Seize the Day (1986)
Starring Robin Williams, the movie is set in 1956 about a middle-aged man named Tommy Wilhelm who was a travelling salesman until losing his job. He is soon divorced from his wife and when he goes to his father for help gets turned away. Tommy heads to New York for a fresh start but after an investment gone wrong, things don’t go so well for him.
Used Cars (1980)
With fierce rivalry and high energy, this sales movie is a satirical comedy about two used car salesmen with competing car lots across the road from each other. The two use every dirty sales trick and try anything to get one over the other.

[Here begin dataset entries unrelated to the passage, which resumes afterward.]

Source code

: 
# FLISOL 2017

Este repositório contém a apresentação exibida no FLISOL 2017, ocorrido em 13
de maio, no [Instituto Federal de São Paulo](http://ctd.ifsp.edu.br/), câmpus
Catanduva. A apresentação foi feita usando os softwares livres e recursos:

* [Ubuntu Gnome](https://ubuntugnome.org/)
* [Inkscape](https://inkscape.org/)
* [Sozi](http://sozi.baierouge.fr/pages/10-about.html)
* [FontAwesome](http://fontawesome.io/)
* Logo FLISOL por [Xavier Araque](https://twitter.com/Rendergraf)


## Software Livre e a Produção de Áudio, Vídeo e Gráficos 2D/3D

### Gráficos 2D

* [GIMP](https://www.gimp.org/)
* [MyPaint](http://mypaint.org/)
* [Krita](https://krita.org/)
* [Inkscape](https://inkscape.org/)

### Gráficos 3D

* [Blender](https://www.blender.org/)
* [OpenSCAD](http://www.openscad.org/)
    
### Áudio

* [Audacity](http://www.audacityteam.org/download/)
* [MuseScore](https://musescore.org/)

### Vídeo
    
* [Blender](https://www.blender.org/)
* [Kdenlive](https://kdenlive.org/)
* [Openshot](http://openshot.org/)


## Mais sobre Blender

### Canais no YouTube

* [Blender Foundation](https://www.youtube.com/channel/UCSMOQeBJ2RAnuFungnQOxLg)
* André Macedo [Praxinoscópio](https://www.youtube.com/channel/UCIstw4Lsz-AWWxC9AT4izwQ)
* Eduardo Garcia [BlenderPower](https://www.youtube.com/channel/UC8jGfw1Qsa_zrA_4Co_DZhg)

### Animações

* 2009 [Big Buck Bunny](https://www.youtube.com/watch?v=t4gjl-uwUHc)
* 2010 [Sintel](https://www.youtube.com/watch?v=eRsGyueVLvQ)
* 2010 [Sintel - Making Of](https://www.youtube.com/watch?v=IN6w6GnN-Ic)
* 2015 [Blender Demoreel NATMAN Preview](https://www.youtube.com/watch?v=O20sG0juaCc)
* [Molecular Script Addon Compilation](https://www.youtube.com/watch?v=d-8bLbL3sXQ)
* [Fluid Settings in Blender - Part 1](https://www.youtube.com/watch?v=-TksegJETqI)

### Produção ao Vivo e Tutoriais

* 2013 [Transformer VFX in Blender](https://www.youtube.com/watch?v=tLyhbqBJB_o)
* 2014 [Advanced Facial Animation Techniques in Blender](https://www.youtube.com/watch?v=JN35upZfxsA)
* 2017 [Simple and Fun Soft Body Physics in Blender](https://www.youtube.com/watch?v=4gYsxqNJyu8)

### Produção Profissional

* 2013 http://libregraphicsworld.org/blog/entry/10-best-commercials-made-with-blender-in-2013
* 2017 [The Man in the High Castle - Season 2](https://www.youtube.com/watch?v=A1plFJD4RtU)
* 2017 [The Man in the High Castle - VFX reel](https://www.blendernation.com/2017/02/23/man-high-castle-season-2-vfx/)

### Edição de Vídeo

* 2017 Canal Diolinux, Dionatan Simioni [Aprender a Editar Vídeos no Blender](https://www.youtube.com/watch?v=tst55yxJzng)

With Kurt Russell starring as one of the salesmen and Steven Spielberg as executive producer, you’ll be sure to enjoy this one.
The Big Kahuna (1999)
The Big Kahuna in this sales movie is the big prospective customer three salesmen try to land for their industrial lubricant manufacturer. Danny DeVito (the peacemaker), Kevin Spacey (the argumentative huckster) and Peter Facinelli (the religious youngster) play salesmen whose personalities clash as they attempt to close this one large client.

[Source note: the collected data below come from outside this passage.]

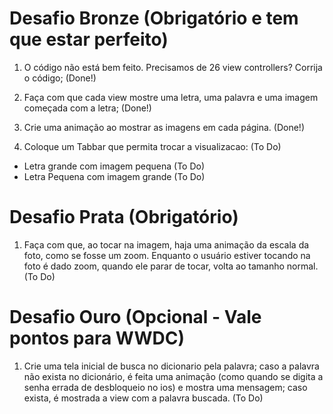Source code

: # Desafio Bronze (Obrigatório e tem que estar perfeito)

1) O código não está bem feito. Precisamos de 26 view controllers? Corrija o código; (Done!)

2) Faça com que cada view mostre uma letra, uma palavra e uma imagem começada com a letra; (Done!)

3) Crie uma animação ao mostrar as imagens em cada página. (Done!)

4) Coloque um Tabbar que permita trocar a visualizacao:  (To Do)

* Letra grande com imagem pequena (To Do)
* Letra Pequena com imagem grande (To Do)

# Desafio Prata (Obrigatório)

1) Faça com que, ao tocar na imagem, haja uma animação da escala da foto, como se fosse um zoom. Enquanto o usuário estiver tocando na foto é dado zoom, quando ele parar de tocar, volta ao tamanho normal. (To Do)

# Desafio Ouro (Opcional - Vale pontos para WWDC)

1) Crie uma tela inicial de busca no dicionario pela palavra; caso a palavra não exista no dicionário, é feita uma animação (como quando se digita a senha errada de desbloqueio no ios) e mostra uma mensagem; caso exista, é mostrada a view com a palavra buscada. (To Do)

The Goods: Live Hard, Sell Hard (2009)
A failing car dealership calls in Don Ready (Jeremy Piven), who plays a loud and fast-talking salesman, and his team to sell over 200 cars over the three-day 4th of July weekend. As the car dealership is on the brink of bankruptcy, Don and his team pull off all sorts of stunts to ensure their campaign is a huge success.

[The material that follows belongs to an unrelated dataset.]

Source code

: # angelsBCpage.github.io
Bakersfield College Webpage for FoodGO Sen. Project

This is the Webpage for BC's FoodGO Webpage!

Death of a Salesman (1985)
This is a tragic story about an ageing travelling salesman, Willy Loman (Dustin Hoffman), who faces the reality of being inundated with financial troubles as well as having his relationships go downhill with his wife, Linda (Kate Reid), and two sons, Biff (John Malkovich) and Happy (Stephen Lang). Willy looks back on his life wondering what went wrong but attempts to make a final effort to make things right.
12 Angry Men (1957)
After an 18-year-old is accused of stabbing his father to death, with evidence appearing to show that was the case, the life of the teen lies in the hands of 12 jurors who must unanimously decide whether he is guilty or not. All but 1 vote guilty. With the members of the jury known only to us by number, juror number 8 has his doubts that the teen is guilty and must persuade the rest of the jury despite their strong beliefs and the evidence pointing otherwise.
Jerry Maguire (1996)
Jerry Maguire, a sports agent played by Tom Cruise, gets fired after expressing his epiphany about the dishonesty in the sports management business. Jerry sets up his own agency but only one of his clients decides to move over with him – football player Rod Tidwell (Cuba Gooding Jr.). With just his former secretary and a very challenging sole client, Jerry goes through the hardship of making his business work as well as building his new life.